# [Task directions]
Copy each line of the records below that has "txgen" in it.

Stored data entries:
☆ ☆ ☆ ☆ ☆ ☆ ☆

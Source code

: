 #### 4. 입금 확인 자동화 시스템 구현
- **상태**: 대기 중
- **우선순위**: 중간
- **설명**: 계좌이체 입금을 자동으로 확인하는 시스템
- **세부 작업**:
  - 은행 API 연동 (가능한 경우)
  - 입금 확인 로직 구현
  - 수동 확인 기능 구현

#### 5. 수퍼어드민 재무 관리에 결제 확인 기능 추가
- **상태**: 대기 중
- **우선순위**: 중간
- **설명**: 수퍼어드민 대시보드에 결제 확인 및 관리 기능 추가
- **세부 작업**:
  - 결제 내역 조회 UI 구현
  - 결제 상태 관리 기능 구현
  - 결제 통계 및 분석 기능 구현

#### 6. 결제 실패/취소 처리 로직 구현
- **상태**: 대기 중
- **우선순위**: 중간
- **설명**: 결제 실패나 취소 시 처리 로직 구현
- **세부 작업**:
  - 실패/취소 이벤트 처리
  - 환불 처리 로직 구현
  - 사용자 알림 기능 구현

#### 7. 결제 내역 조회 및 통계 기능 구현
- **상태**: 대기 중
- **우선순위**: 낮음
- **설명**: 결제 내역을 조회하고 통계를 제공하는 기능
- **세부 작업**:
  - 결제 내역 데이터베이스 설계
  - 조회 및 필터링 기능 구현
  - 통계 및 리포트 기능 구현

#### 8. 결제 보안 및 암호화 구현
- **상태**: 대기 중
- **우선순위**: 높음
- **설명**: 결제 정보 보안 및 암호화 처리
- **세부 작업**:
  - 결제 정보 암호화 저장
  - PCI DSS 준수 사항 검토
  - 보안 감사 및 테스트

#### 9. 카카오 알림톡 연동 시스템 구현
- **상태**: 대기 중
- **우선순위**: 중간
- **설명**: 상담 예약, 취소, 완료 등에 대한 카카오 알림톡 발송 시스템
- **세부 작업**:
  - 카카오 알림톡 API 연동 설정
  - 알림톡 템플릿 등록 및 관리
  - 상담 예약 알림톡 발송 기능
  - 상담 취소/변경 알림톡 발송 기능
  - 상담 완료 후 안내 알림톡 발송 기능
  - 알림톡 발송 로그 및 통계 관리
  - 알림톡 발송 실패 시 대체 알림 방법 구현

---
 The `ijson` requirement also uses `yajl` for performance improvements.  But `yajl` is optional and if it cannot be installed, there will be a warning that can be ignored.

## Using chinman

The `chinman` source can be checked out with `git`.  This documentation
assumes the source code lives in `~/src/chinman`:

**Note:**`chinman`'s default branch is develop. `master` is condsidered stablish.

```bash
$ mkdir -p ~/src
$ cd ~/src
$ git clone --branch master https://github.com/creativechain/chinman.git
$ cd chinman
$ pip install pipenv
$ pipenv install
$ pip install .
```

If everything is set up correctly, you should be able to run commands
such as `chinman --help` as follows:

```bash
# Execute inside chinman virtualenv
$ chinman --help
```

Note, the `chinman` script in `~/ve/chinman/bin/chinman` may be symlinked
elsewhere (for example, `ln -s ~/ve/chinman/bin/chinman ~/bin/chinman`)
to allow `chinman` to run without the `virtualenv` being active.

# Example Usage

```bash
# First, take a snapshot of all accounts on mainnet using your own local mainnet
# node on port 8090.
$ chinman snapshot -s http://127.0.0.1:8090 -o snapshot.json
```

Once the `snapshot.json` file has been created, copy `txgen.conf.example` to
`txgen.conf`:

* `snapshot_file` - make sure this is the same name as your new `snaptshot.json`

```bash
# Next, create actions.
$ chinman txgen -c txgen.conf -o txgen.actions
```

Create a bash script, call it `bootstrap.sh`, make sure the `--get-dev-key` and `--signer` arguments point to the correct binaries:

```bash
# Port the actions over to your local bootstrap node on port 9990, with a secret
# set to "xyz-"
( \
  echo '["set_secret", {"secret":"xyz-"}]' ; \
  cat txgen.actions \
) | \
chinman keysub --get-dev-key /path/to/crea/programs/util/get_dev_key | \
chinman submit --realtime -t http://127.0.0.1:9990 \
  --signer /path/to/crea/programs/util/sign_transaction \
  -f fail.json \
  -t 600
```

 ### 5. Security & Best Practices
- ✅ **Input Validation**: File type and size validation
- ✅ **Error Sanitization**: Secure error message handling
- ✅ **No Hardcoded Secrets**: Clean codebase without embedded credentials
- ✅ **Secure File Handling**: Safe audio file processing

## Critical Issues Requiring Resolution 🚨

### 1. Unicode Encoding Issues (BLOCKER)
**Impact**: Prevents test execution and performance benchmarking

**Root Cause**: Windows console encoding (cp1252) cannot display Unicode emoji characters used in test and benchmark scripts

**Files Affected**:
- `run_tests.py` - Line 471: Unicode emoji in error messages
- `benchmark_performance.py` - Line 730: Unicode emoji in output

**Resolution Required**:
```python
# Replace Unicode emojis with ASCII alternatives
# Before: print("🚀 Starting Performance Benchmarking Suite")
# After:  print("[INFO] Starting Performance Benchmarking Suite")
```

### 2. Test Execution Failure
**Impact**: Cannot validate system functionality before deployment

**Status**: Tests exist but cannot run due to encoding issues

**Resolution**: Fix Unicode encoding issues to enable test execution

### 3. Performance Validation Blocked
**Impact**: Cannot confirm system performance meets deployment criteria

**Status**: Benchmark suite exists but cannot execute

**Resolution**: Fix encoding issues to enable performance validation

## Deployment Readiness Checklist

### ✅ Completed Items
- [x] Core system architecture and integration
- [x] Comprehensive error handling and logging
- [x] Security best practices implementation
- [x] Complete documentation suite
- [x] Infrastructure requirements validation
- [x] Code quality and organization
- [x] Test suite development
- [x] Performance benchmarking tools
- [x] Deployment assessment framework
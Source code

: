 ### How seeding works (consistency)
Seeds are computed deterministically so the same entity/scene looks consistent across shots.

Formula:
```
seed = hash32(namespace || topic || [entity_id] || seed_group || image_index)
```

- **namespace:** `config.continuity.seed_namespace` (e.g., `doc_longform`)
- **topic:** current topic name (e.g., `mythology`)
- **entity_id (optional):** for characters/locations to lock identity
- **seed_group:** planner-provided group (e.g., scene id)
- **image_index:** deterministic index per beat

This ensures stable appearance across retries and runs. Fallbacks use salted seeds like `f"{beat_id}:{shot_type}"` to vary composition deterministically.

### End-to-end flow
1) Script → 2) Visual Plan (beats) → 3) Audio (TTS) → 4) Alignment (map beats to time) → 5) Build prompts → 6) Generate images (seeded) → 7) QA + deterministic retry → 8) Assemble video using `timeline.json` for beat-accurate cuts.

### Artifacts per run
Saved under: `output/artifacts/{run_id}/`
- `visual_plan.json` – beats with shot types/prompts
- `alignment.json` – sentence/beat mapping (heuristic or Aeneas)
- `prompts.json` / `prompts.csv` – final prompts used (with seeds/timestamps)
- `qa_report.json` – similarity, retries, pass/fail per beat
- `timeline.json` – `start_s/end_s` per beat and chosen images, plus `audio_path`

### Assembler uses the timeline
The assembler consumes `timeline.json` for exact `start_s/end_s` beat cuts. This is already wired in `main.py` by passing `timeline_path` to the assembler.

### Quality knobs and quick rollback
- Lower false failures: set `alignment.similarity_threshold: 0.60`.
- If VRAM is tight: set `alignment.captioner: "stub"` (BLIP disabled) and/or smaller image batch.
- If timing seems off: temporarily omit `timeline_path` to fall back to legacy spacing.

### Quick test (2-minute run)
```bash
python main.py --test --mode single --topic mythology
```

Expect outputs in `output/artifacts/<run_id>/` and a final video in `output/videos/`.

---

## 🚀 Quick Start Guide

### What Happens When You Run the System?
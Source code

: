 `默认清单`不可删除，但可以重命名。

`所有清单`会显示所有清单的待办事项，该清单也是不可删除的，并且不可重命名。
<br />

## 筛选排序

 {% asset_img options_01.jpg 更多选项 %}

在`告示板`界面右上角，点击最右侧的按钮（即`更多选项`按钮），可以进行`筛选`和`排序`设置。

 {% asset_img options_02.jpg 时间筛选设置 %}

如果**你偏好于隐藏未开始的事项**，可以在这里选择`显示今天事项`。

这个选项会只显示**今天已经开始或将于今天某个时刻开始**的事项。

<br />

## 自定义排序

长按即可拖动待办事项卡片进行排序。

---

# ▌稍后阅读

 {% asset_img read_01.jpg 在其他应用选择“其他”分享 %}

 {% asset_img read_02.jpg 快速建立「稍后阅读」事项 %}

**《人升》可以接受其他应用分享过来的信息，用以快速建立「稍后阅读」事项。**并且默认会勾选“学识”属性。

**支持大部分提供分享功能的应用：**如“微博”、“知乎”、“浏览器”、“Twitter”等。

☆ ☆ ☆ ☆ ☆ ☆ ☆

# [Exercise response]
Once the `snapshot.json` file has been created, copy `txgen.conf.example` to
`txgen.conf`:
$ chinman txgen -c txgen.conf -o txgen.actions
  cat txgen.actions \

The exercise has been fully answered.